Stored data entries:

= Beginning of Section =

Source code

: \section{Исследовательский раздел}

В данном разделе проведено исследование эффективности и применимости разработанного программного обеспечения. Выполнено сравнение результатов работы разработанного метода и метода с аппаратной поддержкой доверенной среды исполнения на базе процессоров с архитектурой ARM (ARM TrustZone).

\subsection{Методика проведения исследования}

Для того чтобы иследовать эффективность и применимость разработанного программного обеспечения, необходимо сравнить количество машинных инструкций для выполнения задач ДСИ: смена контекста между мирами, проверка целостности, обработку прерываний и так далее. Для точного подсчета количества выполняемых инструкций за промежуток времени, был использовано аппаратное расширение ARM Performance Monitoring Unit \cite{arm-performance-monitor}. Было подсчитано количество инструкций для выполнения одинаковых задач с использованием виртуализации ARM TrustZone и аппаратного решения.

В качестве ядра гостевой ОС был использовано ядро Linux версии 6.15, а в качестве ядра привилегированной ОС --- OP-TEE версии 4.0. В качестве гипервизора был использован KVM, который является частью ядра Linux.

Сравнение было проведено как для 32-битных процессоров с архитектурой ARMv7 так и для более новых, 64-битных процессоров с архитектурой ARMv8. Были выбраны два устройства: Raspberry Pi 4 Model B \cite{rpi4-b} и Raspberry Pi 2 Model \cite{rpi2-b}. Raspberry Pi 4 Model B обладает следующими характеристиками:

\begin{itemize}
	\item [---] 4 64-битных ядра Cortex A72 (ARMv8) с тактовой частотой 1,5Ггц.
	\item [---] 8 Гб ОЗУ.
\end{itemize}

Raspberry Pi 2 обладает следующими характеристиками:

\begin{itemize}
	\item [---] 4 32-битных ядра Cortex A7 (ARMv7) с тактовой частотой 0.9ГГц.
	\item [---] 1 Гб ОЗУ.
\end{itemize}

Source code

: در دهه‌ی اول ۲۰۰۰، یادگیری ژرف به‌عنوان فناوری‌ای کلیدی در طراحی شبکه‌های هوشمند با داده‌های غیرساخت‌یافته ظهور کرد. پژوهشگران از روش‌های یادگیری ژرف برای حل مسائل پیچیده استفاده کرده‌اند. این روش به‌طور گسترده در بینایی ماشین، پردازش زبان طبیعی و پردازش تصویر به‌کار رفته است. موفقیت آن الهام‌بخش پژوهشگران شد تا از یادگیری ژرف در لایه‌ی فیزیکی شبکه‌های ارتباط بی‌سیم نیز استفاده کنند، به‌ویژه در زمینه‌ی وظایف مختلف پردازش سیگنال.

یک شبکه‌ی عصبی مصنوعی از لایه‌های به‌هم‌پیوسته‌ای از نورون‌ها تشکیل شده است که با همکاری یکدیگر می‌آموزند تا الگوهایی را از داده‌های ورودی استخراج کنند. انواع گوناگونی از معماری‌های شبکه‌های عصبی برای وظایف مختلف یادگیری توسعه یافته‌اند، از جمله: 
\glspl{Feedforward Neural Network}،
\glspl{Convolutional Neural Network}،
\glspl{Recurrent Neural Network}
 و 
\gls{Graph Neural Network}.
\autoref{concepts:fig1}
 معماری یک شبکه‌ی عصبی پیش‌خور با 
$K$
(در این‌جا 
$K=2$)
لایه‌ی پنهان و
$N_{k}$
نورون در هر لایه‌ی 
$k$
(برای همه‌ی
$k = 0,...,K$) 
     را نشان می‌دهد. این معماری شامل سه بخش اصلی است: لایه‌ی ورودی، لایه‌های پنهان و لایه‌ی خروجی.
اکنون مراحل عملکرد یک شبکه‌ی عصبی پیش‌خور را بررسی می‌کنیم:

= End of Section =

[Problem requirements]:
Each entry above must be printed exactly as written.

[Worked solution]:
Source code

: \section{Исследовательский раздел}

В данном разделе проведено исследование эффективности и применимости разработанного программного обеспечения. Выполнено сравнение результатов работы разработанного метода и метода с аппаратной поддержкой доверенной среды исполнения на базе процессоров с архитектурой ARM (ARM TrustZone).

\subsection{Методика проведения исследования}

Для того чтобы иследовать эффективность и применимость разработанного программного обеспечения, необходимо сравнить количество машинных инструкций для выполнения задач ДСИ: смена контекста между мирами, проверка целостности, обработку прерываний и так далее. Для точного подсчета количества выполняемых инструкций за промежуток времени, был использовано аппаратное расширение ARM Performance Monitoring Unit \cite{arm-performance-monitor}. Было подсчитано количество инструкций для выполнения одинаковых задач с использованием виртуализации ARM TrustZone и аппаратного решения.

В качестве ядра гостевой ОС был использовано ядро Linux версии 6.15, а в качестве ядра привилегированной ОС --- OP-TEE версии 4.0. В качестве гипервизора был использован KVM, который является частью ядра Linux.

Сравнение было проведено как для 32-битных процессоров с архитектурой ARMv7 так и для более новых, 64-битных процессоров с архитектурой ARMv8. Были выбраны два устройства: Raspberry Pi 4 Model B \cite{rpi4-b} и Raspberry Pi 2 Model \cite{rpi2-b}. Raspberry Pi 4 Model B обладает следующими характеристиками:

\begin{itemize}
	\item [---] 4 64-битных ядра Cortex A72 (ARMv8) с тактовой частотой 1,5Ггц.
	\item [---] 8 Гб ОЗУ.
\end{itemize}

Raspberry Pi 2 обладает следующими характеристиками:

\begin{itemize}
	\item [---] 4 32-битных ядра Cortex A7 (ARMv7) с тактовой частотой 0.9ГГц.
	\item [---] 1 Гб ОЗУ.
\end{itemize}

Source code

: در دهه‌ی اول ۲۰۰۰، یادگیری ژرف به‌عنوان فناوری‌ای کلیدی در طراحی شبکه‌های هوشمند با داده‌های غیرساخت‌یافته ظهور کرد. پژوهشگران از روش‌های یادگیری ژرف برای حل مسائل پیچیده استفاده کرده‌اند. این روش به‌طور گسترده در بینایی ماشین، پردازش زبان طبیعی و پردازش تصویر به‌کار رفته است. موفقیت آن الهام‌بخش پژوهشگران شد تا از یادگیری ژرف در لایه‌ی فیزیکی شبکه‌های ارتباط بی‌سیم نیز استفاده کنند، به‌ویژه در زمینه‌ی وظایف مختلف پردازش سیگنال.

یک شبکه‌ی عصبی مصنوعی از لایه‌های به‌هم‌پیوسته‌ای از نورون‌ها تشکیل شده است که با همکاری یکدیگر می‌آموزند تا الگوهایی را از داده‌های ورودی استخراج کنند. انواع گوناگونی از معماری‌های شبکه‌های عصبی برای وظایف مختلف یادگیری توسعه یافته‌اند، از جمله: 
\glspl{Feedforward Neural Network}،
\glspl{Convolutional Neural Network}،
\glspl{Recurrent Neural Network}
 و 
\gls{Graph Neural Network}.
\autoref{concepts:fig1}
 معماری یک شبکه‌ی عصبی پیش‌خور با 
$K$
(در این‌جا 
$K=2$)
لایه‌ی پنهان و
$N_{k}$
نورون در هر لایه‌ی 
$k$
(برای همه‌ی
$k = 0,...,K$) 
     را نشان می‌دهد. این معماری شامل سه بخش اصلی است: لایه‌ی ورودی، لایه‌های پنهان و لایه‌ی خروجی.
اکنون مراحل عملکرد یک شبکه‌ی عصبی پیش‌خور را بررسی می‌کنیم:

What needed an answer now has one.